====== Provided data

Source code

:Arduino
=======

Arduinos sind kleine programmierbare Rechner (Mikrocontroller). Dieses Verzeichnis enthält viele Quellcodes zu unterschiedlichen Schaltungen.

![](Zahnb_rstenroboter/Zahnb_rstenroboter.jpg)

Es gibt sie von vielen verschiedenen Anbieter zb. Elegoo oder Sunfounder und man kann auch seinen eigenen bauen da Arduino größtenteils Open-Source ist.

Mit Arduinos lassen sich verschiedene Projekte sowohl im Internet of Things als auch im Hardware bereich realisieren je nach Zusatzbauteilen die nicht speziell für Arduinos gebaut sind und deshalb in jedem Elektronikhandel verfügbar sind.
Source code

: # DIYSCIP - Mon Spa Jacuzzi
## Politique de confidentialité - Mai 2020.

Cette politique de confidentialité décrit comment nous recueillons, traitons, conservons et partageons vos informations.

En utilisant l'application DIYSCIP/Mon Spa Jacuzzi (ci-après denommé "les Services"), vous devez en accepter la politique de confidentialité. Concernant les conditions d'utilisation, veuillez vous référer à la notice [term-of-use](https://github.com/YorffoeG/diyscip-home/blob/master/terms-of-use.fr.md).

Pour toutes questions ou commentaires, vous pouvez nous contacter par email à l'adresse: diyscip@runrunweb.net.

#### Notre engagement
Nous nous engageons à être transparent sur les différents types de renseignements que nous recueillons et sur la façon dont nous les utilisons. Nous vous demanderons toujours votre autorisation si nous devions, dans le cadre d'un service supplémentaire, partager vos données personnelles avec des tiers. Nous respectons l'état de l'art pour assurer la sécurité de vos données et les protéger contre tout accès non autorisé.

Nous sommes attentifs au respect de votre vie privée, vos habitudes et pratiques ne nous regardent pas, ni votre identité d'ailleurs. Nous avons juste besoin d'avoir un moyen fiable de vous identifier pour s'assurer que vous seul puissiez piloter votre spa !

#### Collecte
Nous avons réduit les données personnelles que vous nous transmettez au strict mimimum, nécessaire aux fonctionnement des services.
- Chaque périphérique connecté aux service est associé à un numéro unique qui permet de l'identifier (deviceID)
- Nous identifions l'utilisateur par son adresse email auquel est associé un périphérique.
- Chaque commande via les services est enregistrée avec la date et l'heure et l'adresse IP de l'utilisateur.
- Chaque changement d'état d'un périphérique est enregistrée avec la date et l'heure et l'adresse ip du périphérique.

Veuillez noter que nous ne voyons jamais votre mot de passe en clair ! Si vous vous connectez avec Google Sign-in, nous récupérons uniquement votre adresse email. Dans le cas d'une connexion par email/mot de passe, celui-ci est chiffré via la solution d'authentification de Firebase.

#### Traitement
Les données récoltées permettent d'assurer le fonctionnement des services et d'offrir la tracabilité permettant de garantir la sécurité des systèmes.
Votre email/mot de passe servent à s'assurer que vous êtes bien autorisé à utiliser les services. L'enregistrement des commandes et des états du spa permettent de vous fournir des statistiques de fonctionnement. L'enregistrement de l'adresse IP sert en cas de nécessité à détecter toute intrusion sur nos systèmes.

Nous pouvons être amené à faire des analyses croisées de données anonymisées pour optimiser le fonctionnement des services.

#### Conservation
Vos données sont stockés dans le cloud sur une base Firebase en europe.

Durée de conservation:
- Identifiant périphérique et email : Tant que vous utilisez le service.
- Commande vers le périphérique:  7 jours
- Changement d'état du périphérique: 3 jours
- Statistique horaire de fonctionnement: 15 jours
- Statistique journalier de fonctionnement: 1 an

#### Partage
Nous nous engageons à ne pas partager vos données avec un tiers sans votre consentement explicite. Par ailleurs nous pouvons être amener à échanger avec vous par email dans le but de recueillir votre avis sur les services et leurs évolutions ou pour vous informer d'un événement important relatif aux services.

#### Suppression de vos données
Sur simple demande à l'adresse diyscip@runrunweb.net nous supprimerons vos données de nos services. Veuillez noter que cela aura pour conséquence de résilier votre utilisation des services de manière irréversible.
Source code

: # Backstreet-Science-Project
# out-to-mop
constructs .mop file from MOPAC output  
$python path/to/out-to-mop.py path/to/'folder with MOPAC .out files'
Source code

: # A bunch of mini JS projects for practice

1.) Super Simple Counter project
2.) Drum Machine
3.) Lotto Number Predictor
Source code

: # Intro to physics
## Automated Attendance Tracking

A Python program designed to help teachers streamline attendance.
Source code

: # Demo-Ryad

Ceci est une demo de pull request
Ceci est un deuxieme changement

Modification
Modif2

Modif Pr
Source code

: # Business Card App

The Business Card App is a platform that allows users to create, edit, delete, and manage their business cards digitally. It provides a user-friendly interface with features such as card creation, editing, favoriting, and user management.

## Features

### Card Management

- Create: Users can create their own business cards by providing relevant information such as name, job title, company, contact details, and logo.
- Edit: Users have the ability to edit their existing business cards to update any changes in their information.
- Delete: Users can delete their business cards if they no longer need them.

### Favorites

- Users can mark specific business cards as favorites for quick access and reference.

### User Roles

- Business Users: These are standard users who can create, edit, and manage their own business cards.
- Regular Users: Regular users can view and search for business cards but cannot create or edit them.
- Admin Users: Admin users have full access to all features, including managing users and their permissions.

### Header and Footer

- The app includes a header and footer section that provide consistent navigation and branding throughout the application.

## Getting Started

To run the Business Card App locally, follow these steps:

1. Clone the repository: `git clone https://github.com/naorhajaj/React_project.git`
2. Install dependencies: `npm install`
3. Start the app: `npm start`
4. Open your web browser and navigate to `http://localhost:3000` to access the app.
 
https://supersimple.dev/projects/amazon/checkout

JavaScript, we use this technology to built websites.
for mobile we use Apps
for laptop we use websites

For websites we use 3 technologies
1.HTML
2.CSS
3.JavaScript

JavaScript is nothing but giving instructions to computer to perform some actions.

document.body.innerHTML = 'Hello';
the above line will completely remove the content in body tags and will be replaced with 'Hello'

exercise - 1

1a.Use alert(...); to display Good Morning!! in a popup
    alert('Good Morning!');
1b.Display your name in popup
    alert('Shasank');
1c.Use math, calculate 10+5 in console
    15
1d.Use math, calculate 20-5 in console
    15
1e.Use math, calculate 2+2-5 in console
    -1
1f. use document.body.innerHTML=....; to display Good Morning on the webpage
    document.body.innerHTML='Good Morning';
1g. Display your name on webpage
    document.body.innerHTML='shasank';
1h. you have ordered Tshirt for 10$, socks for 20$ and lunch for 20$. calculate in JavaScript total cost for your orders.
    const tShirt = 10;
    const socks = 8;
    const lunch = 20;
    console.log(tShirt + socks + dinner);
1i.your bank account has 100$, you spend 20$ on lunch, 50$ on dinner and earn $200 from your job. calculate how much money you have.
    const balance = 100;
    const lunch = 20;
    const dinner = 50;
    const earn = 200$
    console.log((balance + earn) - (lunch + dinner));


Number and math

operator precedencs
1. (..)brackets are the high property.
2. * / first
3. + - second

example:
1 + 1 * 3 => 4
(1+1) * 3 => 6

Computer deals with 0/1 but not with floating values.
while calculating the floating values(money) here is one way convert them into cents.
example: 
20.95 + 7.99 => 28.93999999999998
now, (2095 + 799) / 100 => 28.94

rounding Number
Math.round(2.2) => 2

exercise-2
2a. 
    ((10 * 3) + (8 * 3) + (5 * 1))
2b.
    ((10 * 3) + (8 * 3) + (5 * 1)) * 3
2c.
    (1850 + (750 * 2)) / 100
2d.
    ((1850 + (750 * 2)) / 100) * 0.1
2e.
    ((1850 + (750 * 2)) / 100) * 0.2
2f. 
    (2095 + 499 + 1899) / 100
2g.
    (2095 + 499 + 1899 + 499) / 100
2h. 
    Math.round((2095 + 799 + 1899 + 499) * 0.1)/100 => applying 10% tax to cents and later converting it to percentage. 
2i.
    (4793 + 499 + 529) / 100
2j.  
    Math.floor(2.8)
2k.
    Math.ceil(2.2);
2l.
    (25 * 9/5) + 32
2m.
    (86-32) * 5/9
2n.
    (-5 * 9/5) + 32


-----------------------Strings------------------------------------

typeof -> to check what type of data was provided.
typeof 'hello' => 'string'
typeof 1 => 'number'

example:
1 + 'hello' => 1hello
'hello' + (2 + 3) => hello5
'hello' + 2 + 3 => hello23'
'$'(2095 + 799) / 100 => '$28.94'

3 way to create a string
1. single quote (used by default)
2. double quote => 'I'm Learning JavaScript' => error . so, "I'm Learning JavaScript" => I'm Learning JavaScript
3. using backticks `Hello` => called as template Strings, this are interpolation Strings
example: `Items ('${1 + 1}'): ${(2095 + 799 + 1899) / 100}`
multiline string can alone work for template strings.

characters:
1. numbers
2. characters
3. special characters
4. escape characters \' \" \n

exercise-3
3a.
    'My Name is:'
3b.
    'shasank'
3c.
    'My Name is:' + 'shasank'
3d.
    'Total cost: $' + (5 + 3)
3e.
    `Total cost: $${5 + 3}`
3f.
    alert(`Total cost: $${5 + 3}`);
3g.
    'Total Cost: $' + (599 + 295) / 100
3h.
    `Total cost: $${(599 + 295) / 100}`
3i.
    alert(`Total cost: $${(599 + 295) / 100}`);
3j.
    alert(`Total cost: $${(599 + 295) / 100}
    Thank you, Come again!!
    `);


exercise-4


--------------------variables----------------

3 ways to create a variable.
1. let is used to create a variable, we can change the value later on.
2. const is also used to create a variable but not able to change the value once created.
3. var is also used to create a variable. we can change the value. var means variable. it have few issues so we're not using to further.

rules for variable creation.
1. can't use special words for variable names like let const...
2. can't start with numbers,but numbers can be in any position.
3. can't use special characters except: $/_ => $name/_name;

============
====== Provided data

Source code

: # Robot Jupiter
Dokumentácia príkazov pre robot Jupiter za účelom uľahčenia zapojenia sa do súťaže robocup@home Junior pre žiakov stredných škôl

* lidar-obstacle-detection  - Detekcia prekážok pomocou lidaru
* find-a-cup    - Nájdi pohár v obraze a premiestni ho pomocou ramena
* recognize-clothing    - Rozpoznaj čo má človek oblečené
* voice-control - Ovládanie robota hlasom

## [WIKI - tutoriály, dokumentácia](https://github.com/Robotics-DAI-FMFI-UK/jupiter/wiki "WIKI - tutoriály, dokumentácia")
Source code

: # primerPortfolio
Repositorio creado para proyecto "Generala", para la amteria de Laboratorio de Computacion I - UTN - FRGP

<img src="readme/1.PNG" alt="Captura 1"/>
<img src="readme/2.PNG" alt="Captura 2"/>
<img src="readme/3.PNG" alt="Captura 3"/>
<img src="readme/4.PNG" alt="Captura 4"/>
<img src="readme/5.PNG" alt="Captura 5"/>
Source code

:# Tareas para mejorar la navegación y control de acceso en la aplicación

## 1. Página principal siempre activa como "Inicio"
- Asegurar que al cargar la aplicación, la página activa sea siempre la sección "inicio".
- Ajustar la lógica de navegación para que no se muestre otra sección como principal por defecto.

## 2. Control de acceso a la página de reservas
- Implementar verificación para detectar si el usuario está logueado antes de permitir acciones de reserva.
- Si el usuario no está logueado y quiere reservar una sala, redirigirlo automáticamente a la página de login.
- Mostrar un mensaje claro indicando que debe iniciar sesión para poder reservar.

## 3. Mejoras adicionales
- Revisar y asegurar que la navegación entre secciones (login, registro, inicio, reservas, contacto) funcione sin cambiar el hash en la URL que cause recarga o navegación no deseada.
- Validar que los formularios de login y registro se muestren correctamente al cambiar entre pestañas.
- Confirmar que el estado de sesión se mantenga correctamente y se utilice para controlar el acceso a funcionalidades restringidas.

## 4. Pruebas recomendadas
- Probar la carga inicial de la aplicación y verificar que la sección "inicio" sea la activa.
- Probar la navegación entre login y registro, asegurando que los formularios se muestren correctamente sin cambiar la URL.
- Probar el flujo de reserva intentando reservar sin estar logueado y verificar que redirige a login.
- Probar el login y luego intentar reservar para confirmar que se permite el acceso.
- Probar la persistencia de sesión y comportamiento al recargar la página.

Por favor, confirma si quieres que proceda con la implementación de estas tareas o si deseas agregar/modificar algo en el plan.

============

Exercise details -
Nothing but a number is wanted: how many lines in the records above include "them".

Output below -
3